• TASK GOAL: Throughout the entries below, report every line where "partial" is found.

• EXTRACTED INFORMATION:

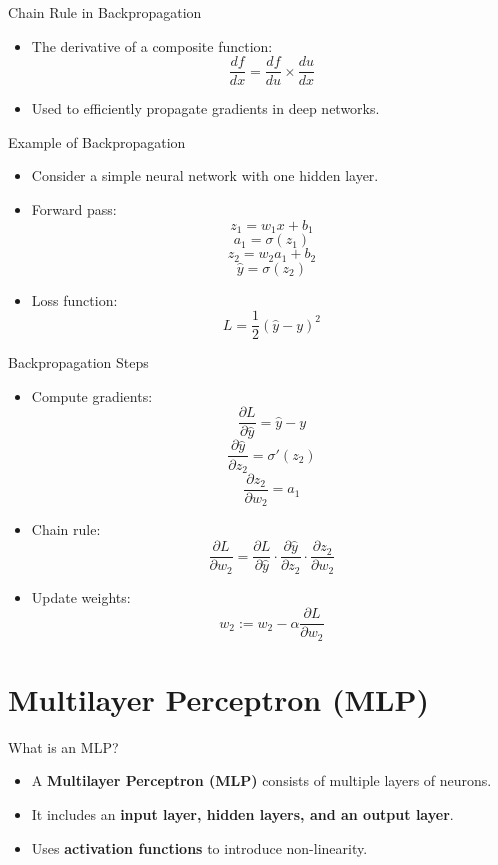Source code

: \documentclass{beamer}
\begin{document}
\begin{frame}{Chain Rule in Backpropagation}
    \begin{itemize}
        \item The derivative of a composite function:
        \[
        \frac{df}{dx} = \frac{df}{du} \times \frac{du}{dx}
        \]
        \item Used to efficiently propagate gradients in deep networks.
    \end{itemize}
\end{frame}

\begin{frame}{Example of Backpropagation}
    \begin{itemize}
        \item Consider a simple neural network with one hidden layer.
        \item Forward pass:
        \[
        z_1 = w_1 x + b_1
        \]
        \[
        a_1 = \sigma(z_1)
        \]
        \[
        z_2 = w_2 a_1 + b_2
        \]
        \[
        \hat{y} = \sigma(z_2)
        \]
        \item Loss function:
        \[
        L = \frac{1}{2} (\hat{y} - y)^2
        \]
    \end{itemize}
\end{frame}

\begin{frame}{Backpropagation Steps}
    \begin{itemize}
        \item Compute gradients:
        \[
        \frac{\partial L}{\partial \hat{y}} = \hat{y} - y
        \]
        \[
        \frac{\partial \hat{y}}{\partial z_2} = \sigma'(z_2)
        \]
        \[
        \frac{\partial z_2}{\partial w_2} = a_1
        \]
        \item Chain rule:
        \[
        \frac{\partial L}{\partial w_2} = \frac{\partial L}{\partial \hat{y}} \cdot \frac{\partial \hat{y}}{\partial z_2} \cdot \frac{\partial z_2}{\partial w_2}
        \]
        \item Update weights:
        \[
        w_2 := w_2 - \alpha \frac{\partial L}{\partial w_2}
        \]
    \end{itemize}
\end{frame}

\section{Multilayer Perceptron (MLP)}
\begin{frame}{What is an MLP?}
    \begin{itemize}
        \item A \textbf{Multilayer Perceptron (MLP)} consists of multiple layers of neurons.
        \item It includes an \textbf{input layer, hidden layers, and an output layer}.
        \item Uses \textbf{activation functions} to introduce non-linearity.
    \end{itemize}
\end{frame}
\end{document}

---

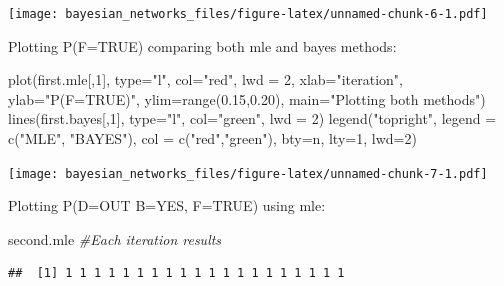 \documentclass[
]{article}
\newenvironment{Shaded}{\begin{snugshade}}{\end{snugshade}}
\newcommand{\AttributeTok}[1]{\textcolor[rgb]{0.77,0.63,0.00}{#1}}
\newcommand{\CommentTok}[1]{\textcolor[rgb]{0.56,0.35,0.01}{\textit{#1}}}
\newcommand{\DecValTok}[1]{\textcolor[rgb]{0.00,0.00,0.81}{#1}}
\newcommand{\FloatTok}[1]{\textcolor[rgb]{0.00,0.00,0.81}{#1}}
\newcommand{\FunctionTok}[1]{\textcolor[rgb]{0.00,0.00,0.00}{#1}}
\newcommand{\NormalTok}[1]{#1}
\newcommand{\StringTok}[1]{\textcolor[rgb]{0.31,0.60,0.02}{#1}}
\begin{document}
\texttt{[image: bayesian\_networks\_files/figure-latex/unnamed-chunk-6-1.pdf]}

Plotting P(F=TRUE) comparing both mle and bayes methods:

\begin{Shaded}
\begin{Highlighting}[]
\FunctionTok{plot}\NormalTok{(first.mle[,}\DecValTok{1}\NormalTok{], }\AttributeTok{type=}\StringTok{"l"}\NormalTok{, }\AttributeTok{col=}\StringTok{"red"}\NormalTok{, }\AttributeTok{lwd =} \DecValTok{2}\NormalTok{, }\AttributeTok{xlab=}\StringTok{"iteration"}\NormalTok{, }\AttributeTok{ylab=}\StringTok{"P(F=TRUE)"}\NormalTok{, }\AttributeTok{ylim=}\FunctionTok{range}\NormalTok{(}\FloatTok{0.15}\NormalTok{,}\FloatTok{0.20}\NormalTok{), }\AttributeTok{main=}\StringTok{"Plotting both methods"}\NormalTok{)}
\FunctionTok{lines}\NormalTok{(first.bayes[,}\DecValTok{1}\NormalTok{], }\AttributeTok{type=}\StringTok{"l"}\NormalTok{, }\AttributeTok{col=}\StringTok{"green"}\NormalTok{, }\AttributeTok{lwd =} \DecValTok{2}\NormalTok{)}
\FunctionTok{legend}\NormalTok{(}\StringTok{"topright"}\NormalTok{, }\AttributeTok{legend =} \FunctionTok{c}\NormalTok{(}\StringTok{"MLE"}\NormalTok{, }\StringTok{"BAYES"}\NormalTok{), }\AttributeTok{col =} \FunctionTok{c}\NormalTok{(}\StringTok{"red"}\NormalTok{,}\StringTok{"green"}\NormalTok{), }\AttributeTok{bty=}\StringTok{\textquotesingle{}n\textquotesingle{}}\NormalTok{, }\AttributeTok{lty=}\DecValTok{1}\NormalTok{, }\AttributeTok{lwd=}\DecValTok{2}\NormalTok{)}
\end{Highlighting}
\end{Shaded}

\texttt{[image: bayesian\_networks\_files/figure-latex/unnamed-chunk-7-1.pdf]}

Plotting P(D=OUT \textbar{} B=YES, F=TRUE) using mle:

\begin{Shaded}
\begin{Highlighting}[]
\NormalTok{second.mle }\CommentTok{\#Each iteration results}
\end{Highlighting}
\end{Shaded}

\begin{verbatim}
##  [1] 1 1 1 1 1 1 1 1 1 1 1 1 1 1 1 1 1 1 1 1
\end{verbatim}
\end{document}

• RESULT OF THIS EXERCISE:
        \frac{\partial L}{\partial \hat{y}} = \hat{y} - y
        \frac{\partial \hat{y}}{\partial z_2} = \sigma'(z_2)
        \frac{\partial z_2}{\partial w_2} = a_1
        \frac{\partial L}{\partial w_2} = \frac{\partial L}{\partial \hat{y}} \cdot \frac{\partial \hat{y}}{\partial z_2} \cdot \frac{\partial z_2}{\partial w_2}
        w_2 := w_2 - \alpha \frac{\partial L}{\partial w_2}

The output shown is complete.